Some of their services include giving access to screening mammograms at no cost and assisting patients with nurse navigators all the way through treatment to be an advocate on their behalf at hospital visits.

The United States Preventive Services Task Force is also now recommending women start breast cancer screening at age 40 instead of the previously recommended starting age of 50.

Dr. Lakshmi Emory, chief medical officer with Aetna Better Health of Illinois, is also a breast cancer survivor. She says in her case, early detection was crucial.

“I found it stage one because I had annual screenings and I found it at the point where I didn’t even have a mass, I just had calcifications on my mammogram,” Emory said. “I was able to have treatment that didn’t include chemo.
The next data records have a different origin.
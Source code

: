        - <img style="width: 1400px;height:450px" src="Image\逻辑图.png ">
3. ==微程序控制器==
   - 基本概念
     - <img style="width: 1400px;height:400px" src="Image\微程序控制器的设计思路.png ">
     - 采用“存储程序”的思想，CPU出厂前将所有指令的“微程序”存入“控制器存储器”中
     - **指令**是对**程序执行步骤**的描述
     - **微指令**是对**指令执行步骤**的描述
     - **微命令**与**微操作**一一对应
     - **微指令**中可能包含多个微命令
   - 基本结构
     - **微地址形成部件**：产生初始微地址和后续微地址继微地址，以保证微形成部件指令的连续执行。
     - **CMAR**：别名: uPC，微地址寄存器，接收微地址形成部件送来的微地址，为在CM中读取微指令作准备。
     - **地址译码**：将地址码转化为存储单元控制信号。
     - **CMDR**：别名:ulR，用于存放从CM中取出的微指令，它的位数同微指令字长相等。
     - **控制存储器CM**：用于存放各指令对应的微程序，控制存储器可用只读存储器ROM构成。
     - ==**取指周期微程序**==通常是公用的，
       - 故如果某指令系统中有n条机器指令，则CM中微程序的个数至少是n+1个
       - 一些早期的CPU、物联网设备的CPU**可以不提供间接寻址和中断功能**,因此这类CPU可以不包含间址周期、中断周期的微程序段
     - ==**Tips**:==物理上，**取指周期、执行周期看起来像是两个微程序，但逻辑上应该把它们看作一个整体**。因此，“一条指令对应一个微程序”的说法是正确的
I had surgery, radiation and I was able to take medication for five years that helps to prevent recurrence.”

She’s now a five-year survivor.

“We need to make sure that we get treatment early because survival is so much greater if it’s done early,” Emory said.

Meanwhile, studies are also showing that Black patients are taken less seriously when they report a health issue to their physician, and are more likely to distrust their provider. 

“I think it’s important that we have physicians and providers who are of the same ethnicity, the same culture,” Emory said. “We need to look at the pipeline of providers going through medical school. We know there are fewer medical students now than we’ve had in the past who are of color and that needs to be addressed … there was a well founded distrust of the medical system, but times have changed and we have people in positions of power now in the medical community. And if we’re telling you to get your mammograms, get your screenings, go ahead and do it. You have to take that um step and be an advocate for yourself.”